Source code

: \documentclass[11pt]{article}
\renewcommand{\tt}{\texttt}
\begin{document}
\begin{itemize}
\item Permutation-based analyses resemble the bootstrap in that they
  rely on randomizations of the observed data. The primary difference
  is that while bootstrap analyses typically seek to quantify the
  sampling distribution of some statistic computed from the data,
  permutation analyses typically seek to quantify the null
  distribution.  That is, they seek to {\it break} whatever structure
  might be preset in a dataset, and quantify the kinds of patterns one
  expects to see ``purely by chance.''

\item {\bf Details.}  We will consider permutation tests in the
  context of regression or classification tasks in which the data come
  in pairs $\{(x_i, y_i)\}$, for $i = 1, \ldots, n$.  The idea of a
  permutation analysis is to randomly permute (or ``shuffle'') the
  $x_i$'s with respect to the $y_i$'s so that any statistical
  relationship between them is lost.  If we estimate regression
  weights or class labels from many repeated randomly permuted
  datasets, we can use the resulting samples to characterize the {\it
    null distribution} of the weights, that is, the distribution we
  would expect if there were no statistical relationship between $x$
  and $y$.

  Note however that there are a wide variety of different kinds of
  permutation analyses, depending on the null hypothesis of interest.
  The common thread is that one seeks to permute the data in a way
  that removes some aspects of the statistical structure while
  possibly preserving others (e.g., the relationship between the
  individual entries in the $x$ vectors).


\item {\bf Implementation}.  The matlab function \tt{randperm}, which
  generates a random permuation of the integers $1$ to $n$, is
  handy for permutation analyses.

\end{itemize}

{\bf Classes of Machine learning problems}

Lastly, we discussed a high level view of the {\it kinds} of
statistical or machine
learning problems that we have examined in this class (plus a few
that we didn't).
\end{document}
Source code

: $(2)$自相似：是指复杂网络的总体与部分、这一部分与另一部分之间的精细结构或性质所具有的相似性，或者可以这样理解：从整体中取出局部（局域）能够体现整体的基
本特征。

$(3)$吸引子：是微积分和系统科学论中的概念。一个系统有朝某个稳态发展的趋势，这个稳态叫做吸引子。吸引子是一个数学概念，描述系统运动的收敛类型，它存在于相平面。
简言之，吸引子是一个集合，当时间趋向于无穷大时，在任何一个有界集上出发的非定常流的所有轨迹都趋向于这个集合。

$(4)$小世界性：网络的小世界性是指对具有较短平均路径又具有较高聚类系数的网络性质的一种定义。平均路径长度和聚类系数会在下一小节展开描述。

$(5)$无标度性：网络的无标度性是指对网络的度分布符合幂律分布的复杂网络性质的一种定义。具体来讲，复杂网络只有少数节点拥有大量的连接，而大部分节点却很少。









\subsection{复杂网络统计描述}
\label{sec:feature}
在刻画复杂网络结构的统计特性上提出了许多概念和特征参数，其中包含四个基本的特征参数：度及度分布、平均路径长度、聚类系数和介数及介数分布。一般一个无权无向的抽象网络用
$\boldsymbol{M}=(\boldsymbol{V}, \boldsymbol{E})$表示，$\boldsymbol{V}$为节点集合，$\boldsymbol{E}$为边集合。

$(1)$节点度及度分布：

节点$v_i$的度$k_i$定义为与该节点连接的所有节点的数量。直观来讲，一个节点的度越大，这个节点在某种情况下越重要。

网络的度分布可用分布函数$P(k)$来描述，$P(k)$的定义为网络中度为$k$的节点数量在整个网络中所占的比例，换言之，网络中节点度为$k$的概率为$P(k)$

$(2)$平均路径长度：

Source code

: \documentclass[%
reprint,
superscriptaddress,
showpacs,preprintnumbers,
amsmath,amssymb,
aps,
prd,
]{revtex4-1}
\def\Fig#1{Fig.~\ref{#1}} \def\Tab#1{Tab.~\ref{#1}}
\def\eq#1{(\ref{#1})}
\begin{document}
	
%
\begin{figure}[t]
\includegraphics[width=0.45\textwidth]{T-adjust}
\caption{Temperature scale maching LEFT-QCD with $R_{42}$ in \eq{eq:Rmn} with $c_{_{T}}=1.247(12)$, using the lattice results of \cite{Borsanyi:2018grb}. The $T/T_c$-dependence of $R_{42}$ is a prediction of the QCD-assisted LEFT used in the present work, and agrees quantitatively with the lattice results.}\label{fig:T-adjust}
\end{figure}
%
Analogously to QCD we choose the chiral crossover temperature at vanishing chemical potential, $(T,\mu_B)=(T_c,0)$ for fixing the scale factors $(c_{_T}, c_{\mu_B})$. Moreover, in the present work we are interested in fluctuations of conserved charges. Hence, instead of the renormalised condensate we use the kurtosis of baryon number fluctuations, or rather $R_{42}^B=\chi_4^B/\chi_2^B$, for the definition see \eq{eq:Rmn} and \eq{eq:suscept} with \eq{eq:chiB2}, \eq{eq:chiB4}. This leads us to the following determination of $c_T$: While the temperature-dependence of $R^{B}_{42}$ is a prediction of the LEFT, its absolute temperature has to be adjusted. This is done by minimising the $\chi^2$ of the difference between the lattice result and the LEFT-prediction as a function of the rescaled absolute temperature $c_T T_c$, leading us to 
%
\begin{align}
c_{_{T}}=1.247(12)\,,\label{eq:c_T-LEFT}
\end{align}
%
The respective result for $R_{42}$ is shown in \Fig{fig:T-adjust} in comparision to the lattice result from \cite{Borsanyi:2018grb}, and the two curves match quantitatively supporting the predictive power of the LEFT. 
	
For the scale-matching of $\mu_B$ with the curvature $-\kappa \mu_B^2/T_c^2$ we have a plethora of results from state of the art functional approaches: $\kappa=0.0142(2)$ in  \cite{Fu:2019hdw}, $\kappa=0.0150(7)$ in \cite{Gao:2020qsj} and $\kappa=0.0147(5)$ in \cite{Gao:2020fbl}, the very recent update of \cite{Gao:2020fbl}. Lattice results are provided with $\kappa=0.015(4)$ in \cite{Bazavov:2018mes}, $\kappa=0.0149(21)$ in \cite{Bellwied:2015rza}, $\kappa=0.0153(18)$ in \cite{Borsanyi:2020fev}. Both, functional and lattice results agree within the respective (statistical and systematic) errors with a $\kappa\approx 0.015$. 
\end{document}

#### EXERCISE
All of the data above must be repeated exactly.

#### ANSWER SPACE
Source code

: \documentclass[11pt]{article}
\renewcommand{\tt}{\texttt}
\begin{document}
\begin{itemize}
\item Permutation-based analyses resemble the bootstrap in that they
  rely on randomizations of the observed data. The primary difference
  is that while bootstrap analyses typically seek to quantify the
  sampling distribution of some statistic computed from the data,
  permutation analyses typically seek to quantify the null
  distribution.  That is, they seek to {\it break} whatever structure
  might be preset in a dataset, and quantify the kinds of patterns one
  expects to see ``purely by chance.''

\item {\bf Details.}  We will consider permutation tests in the
  context of regression or classification tasks in which the data come
  in pairs $\{(x_i, y_i)\}$, for $i = 1, \ldots, n$.  The idea of a
  permutation analysis is to randomly permute (or ``shuffle'') the
  $x_i$'s with respect to the $y_i$'s so that any statistical
  relationship between them is lost.  If we estimate regression
  weights or class labels from many repeated randomly permuted
  datasets, we can use the resulting samples to characterize the {\it
    null distribution} of the weights, that is, the distribution we
  would expect if there were no statistical relationship between $x$
  and $y$.

  Note however that there are a wide variety of different kinds of
  permutation analyses, depending on the null hypothesis of interest.
  The common thread is that one seeks to permute the data in a way
  that removes some aspects of the statistical structure while
  possibly preserving others (e.g., the relationship between the
  individual entries in the $x$ vectors).


\item {\bf Implementation}.  The matlab function \tt{randperm}, which
  generates a random permuation of the integers $1$ to $n$, is
  handy for permutation analyses.

\end{itemize}

{\bf Classes of Machine learning problems}

Lastly, we discussed a high level view of the {\it kinds} of
statistical or machine
learning problems that we have examined in this class (plus a few
that we didn't).
\end{document}
Source code

: $(2)$自相似：是指复杂网络的总体与部分、这一部分与另一部分之间的精细结构或性质所具有的相似性，或者可以这样理解：从整体中取出局部（局域）能够体现整体的基
本特征。

$(3)$吸引子：是微积分和系统科学论中的概念。一个系统有朝某个稳态发展的趋势，这个稳态叫做吸引子。吸引子是一个数学概念，描述系统运动的收敛类型，它存在于相平面。
简言之，吸引子是一个集合，当时间趋向于无穷大时，在任何一个有界集上出发的非定常流的所有轨迹都趋向于这个集合。

$(4)$小世界性：网络的小世界性是指对具有较短平均路径又具有较高聚类系数的网络性质的一种定义。平均路径长度和聚类系数会在下一小节展开描述。

$(5)$无标度性：网络的无标度性是指对网络的度分布符合幂律分布的复杂网络性质的一种定义。具体来讲，复杂网络只有少数节点拥有大量的连接，而大部分节点却很少。









\subsection{复杂网络统计描述}
\label{sec:feature}
在刻画复杂网络结构的统计特性上提出了许多概念和特征参数，其中包含四个基本的特征参数：度及度分布、平均路径长度、聚类系数和介数及介数分布。一般一个无权无向的抽象网络用
$\boldsymbol{M}=(\boldsymbol{V}, \boldsymbol{E})$表示，$\boldsymbol{V}$为节点集合，$\boldsymbol{E}$为边集合。

$(1)$节点度及度分布：

节点$v_i$的度$k_i$定义为与该节点连接的所有节点的数量。直观来讲，一个节点的度越大，这个节点在某种情况下越重要。

网络的度分布可用分布函数$P(k)$来描述，$P(k)$的定义为网络中度为$k$的节点数量在整个网络中所占的比例，换言之，网络中节点度为$k$的概率为$P(k)$

$(2)$平均路径长度：

Source code

: \documentclass[%
reprint,
superscriptaddress,
showpacs,preprintnumbers,
amsmath,amssymb,
aps,
prd,
]{revtex4-1}
\def\Fig#1{Fig.~\ref{#1}} \def\Tab#1{Tab.~\ref{#1}}
\def\eq#1{(\ref{#1})}
\begin{document}
	
%
\begin{figure}[t]
\includegraphics[width=0.45\textwidth]{T-adjust}
\caption{Temperature scale maching LEFT-QCD with $R_{42}$ in \eq{eq:Rmn} with $c_{_{T}}=1.247(12)$, using the lattice results of \cite{Borsanyi:2018grb}. The $T/T_c$-dependence of $R_{42}$ is a prediction of the QCD-assisted LEFT used in the present work, and agrees quantitatively with the lattice results.}\label{fig:T-adjust}
\end{figure}
%
Analogously to QCD we choose the chiral crossover temperature at vanishing chemical potential, $(T,\mu_B)=(T_c,0)$ for fixing the scale factors $(c_{_T}, c_{\mu_B})$. Moreover, in the present work we are interested in fluctuations of conserved charges. Hence, instead of the renormalised condensate we use the kurtosis of baryon number fluctuations, or rather $R_{42}^B=\chi_4^B/\chi_2^B$, for the definition see \eq{eq:Rmn} and \eq{eq:suscept} with \eq{eq:chiB2}, \eq{eq:chiB4}. This leads us to the following determination of $c_T$: While the temperature-dependence of $R^{B}_{42}$ is a prediction of the LEFT, its absolute temperature has to be adjusted. This is done by minimising the $\chi^2$ of the difference between the lattice result and the LEFT-prediction as a function of the rescaled absolute temperature $c_T T_c$, leading us to 
%
\begin{align}
c_{_{T}}=1.247(12)\,,\label{eq:c_T-LEFT}
\end{align}
%
The respective result for $R_{42}$ is shown in \Fig{fig:T-adjust} in comparision to the lattice result from \cite{Borsanyi:2018grb}, and the two curves match quantitatively supporting the predictive power of the LEFT. 
	
For the scale-matching of $\mu_B$ with the curvature $-\kappa \mu_B^2/T_c^2$ we have a plethora of results from state of the art functional approaches: $\kappa=0.0142(2)$ in  \cite{Fu:2019hdw}, $\kappa=0.0150(7)$ in \cite{Gao:2020qsj} and $\kappa=0.0147(5)$ in \cite{Gao:2020fbl}, the very recent update of \cite{Gao:2020fbl}. Lattice results are provided with $\kappa=0.015(4)$ in \cite{Bazavov:2018mes}, $\kappa=0.0149(21)$ in \cite{Bellwied:2015rza}, $\kappa=0.0153(18)$ in \cite{Borsanyi:2020fev}. Both, functional and lattice results agree within the respective (statistical and systematic) errors with a $\kappa\approx 0.015$. 
\end{document}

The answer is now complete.